Extracted information Block Start

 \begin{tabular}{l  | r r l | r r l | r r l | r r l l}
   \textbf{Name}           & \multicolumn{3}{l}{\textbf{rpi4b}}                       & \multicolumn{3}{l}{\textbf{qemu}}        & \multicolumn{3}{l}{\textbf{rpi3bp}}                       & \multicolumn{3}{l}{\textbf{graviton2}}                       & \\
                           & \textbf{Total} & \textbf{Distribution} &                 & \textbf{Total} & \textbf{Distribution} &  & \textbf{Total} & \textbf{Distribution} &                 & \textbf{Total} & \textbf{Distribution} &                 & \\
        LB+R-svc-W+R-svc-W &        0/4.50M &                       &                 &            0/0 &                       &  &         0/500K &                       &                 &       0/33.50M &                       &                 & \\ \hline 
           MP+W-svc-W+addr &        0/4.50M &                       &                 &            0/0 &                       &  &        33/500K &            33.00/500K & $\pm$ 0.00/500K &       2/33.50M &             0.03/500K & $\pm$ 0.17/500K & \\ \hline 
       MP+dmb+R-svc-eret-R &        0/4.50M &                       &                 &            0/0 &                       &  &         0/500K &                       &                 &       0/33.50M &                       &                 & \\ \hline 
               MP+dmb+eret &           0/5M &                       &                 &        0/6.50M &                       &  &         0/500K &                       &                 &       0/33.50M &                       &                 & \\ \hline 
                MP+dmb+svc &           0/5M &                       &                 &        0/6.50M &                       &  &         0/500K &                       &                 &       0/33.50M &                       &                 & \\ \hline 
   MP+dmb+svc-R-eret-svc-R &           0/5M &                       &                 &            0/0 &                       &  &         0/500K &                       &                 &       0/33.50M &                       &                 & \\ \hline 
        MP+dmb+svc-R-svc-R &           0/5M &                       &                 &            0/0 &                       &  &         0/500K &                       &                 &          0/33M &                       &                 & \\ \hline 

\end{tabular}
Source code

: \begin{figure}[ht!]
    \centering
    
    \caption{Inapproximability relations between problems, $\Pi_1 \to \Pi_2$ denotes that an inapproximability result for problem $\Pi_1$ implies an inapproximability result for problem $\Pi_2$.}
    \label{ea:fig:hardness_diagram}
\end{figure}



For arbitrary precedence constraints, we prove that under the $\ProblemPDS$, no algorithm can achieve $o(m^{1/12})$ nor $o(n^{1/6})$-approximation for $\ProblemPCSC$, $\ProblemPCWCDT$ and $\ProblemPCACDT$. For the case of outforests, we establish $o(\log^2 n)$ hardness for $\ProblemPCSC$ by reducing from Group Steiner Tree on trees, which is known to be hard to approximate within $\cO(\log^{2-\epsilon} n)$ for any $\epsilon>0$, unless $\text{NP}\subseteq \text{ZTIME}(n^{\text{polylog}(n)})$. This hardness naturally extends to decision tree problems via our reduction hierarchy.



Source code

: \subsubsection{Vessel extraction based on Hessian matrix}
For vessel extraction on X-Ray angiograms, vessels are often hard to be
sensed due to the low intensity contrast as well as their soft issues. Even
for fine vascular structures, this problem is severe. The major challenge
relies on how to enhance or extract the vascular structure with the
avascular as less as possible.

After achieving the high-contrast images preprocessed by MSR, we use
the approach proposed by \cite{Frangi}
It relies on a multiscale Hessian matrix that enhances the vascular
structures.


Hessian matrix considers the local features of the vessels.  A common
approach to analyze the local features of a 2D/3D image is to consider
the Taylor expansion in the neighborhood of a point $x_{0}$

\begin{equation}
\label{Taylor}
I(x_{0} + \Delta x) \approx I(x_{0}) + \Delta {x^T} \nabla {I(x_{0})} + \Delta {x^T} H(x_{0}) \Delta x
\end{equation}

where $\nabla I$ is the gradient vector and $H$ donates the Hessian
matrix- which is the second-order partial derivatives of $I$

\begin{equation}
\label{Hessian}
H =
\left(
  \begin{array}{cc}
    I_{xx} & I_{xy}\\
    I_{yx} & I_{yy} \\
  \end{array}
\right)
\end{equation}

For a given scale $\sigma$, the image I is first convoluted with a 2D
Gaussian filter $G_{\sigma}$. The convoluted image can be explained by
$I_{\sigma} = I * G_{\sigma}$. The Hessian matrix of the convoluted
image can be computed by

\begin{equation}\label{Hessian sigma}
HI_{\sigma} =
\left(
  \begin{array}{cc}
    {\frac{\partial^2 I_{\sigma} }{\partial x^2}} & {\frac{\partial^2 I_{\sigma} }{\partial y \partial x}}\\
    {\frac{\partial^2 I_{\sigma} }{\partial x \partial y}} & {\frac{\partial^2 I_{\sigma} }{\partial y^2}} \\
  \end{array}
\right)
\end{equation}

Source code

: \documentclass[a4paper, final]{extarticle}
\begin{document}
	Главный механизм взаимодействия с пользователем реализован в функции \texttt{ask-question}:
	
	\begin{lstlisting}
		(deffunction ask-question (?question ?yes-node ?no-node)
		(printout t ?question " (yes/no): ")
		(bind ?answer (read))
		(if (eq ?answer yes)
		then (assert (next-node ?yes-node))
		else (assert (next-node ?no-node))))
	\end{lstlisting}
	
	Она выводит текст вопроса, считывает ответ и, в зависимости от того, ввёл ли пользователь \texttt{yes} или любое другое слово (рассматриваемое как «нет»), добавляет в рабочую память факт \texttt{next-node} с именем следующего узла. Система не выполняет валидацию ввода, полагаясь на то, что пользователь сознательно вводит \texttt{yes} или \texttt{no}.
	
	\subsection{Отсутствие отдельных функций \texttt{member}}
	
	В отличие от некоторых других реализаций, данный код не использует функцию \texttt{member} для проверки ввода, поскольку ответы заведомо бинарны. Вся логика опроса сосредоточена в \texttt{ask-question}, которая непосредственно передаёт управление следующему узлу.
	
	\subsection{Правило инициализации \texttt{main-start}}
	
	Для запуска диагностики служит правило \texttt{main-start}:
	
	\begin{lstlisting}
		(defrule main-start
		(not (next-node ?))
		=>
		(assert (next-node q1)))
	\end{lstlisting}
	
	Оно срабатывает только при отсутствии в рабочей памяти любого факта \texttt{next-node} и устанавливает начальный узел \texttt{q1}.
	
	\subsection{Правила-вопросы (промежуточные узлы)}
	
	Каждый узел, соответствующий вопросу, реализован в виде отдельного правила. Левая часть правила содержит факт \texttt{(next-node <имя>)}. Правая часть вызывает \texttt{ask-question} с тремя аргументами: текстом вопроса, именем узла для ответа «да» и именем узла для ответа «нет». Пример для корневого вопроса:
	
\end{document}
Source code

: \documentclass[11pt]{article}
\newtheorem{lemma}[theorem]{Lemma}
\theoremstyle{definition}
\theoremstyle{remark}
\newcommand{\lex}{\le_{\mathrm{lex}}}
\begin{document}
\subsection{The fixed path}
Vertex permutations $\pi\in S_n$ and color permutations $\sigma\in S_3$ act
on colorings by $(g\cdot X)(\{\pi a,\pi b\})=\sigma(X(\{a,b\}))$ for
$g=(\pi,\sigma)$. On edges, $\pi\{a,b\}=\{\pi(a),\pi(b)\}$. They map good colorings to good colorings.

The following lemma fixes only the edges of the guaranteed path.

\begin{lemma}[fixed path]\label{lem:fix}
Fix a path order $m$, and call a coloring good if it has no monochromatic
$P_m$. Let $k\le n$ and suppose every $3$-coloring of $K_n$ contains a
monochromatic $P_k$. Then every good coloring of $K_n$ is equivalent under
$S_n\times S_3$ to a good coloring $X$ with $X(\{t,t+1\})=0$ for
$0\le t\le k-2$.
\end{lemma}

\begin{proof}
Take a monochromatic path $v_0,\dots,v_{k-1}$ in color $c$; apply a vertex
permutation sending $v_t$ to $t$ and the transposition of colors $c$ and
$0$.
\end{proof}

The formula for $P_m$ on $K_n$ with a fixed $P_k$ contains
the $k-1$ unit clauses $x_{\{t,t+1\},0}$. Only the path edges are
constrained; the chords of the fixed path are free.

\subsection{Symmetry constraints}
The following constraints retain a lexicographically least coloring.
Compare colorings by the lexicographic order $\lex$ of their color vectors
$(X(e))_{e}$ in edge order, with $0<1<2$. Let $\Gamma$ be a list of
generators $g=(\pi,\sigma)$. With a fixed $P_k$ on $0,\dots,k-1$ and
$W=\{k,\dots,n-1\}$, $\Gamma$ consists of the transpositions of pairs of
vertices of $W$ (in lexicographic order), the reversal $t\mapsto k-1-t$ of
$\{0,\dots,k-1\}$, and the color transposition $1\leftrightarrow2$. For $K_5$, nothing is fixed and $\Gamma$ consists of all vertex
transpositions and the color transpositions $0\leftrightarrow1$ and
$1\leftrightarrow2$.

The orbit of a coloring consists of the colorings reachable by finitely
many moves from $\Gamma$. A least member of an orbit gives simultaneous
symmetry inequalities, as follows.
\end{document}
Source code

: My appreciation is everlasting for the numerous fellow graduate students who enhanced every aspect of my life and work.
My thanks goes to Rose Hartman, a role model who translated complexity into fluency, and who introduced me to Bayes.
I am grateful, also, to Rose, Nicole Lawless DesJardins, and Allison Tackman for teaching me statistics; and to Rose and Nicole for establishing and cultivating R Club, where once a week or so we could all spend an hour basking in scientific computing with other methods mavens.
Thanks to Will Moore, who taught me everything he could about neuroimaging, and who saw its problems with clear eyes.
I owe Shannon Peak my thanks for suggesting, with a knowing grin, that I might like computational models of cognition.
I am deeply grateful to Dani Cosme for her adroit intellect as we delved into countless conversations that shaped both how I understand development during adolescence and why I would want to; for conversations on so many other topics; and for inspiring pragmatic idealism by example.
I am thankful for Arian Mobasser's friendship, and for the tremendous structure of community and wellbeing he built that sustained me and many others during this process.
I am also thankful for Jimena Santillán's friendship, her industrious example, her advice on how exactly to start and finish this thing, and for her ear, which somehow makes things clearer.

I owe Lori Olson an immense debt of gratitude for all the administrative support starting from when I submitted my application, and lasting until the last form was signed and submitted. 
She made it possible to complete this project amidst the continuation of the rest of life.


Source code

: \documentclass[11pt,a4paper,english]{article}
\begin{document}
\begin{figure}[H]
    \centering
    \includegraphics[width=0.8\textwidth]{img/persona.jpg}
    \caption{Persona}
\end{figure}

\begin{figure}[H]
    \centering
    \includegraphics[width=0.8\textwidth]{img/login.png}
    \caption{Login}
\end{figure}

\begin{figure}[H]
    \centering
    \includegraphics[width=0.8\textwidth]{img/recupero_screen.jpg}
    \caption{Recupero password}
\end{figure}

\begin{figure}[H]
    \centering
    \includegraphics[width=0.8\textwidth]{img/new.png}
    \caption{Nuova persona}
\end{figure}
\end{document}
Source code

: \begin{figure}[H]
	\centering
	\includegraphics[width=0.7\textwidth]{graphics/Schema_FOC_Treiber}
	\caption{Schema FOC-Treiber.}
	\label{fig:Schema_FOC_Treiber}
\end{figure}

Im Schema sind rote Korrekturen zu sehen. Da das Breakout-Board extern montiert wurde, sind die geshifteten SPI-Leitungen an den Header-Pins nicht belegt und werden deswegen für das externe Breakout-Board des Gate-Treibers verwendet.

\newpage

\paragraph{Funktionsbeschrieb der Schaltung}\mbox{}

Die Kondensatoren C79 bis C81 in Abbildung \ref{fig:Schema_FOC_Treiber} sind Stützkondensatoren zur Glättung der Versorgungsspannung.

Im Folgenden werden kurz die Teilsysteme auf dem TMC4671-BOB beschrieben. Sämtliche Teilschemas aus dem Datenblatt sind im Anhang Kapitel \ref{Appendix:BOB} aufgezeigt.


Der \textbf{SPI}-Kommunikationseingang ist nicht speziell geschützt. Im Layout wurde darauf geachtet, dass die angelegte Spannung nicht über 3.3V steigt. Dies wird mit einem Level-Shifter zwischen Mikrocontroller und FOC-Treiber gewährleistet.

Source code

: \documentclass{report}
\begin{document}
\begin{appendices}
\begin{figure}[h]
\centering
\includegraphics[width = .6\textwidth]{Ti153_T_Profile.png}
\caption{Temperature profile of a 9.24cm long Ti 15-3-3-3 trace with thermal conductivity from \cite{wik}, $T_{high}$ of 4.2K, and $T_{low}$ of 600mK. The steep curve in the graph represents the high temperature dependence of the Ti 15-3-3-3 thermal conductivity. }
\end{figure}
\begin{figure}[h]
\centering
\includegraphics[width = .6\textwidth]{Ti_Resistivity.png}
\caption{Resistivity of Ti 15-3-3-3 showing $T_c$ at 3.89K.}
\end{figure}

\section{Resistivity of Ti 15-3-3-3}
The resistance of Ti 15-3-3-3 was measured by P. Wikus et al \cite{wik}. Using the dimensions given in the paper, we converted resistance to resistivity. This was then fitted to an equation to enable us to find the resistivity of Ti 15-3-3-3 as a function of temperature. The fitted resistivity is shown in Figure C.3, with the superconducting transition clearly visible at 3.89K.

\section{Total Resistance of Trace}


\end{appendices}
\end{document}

Extracted information Block End

What is expected. Some lines in the data above may hold the word "contrast". Say how many, with no other words.

Task solution. 2